** Exercise brief **
A single number is expected: the count of lines in the entries below that contain "value".

Collected data:
##########

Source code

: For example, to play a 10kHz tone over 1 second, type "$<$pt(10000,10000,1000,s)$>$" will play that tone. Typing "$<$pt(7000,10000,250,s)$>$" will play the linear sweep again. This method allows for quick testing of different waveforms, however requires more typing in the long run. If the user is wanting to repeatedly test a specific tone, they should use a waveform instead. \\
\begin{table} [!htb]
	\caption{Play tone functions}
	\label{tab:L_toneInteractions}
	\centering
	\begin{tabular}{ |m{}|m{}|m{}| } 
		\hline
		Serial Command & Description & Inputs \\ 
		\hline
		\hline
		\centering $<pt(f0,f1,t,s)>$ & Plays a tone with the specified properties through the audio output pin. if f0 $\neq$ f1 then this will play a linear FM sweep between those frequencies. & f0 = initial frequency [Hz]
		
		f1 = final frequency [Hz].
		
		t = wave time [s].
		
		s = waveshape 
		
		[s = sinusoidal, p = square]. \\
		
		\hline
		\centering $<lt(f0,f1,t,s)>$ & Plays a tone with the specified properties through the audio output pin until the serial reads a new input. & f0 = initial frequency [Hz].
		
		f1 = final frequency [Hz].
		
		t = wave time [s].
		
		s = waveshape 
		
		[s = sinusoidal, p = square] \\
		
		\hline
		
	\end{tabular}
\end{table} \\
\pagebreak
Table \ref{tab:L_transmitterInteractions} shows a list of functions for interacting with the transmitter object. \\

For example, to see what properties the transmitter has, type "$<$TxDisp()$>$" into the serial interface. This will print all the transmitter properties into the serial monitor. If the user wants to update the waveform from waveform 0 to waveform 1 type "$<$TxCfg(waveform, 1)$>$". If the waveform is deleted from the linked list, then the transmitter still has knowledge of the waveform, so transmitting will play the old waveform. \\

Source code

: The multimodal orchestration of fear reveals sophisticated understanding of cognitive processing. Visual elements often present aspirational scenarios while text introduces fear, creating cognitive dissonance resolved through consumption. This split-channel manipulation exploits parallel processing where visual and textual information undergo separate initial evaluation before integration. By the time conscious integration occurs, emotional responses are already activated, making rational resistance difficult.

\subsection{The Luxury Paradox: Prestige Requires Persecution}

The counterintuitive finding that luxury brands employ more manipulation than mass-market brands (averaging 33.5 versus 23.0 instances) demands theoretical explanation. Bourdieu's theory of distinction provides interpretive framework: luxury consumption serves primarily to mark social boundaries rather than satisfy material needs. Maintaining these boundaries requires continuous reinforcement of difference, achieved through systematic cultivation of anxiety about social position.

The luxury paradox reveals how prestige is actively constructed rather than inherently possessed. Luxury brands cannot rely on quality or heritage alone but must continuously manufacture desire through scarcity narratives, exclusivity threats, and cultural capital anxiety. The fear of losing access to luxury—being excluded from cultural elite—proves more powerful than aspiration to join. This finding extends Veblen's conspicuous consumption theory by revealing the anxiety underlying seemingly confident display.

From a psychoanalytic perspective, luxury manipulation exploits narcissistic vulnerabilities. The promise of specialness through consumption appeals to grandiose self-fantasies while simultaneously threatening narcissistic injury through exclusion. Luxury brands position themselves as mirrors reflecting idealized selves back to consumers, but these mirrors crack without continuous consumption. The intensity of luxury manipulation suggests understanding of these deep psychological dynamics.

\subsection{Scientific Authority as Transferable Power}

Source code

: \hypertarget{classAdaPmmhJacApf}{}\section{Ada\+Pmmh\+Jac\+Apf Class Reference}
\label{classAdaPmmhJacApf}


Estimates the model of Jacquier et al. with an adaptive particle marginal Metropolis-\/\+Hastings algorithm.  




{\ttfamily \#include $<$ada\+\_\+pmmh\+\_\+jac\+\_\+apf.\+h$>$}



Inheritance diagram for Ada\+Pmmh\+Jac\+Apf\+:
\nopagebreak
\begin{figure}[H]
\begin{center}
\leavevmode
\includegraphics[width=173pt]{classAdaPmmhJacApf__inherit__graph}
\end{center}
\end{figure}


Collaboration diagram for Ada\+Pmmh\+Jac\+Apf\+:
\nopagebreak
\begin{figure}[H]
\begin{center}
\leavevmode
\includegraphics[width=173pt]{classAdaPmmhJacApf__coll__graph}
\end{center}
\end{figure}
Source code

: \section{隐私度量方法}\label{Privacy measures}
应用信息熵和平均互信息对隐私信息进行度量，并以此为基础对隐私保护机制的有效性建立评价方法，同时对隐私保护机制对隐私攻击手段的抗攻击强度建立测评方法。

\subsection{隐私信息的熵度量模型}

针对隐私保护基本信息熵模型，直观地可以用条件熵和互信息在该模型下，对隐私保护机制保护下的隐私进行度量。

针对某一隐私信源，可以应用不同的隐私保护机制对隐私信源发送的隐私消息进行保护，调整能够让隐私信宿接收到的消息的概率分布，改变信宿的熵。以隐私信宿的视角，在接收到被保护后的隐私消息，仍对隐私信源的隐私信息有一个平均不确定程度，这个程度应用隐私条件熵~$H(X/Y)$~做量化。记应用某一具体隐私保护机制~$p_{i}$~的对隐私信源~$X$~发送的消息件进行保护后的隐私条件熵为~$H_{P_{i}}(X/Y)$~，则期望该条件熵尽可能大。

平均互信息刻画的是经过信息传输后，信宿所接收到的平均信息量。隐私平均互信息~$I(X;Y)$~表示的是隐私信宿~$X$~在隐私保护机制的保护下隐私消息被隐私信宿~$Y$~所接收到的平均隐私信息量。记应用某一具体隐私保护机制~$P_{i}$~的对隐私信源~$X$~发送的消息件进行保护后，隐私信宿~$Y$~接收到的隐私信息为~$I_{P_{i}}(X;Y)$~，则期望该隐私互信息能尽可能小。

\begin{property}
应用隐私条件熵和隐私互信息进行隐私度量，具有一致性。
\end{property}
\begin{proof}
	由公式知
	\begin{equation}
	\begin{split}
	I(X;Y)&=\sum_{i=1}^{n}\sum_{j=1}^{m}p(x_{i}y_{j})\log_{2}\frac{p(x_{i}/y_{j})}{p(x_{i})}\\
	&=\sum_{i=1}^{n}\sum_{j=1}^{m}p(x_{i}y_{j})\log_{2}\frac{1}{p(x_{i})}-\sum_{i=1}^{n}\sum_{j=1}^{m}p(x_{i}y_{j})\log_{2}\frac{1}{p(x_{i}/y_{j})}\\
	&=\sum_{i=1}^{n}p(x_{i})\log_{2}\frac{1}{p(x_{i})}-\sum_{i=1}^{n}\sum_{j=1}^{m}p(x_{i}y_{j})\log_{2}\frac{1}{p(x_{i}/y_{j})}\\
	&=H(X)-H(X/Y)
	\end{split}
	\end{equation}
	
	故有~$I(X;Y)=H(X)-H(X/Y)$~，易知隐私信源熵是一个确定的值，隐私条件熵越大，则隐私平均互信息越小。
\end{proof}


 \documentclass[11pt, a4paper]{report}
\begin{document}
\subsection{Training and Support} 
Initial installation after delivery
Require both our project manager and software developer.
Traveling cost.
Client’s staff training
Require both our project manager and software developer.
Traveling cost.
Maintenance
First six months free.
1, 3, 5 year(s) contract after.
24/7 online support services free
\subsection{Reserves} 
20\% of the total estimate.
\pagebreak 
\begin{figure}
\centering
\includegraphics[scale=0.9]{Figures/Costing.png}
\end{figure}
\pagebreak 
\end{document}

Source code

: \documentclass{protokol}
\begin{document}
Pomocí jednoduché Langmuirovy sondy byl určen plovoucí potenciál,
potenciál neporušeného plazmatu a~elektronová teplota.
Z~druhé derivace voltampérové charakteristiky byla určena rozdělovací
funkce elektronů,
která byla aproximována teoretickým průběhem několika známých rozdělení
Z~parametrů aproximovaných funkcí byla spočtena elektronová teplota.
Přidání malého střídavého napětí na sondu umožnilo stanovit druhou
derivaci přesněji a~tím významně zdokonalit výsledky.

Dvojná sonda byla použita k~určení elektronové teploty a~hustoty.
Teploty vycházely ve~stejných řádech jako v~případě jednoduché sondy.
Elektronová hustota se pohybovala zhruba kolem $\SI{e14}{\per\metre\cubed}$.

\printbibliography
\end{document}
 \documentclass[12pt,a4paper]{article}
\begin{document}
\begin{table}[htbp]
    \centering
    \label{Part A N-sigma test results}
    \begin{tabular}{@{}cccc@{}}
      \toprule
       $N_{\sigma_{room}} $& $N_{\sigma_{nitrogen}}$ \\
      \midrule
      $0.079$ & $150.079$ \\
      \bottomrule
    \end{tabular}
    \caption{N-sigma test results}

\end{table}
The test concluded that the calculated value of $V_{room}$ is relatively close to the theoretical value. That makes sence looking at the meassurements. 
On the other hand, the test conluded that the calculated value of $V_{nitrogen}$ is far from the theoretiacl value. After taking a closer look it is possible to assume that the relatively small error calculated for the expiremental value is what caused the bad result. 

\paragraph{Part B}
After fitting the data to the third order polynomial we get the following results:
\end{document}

##########

** Expected answer **
2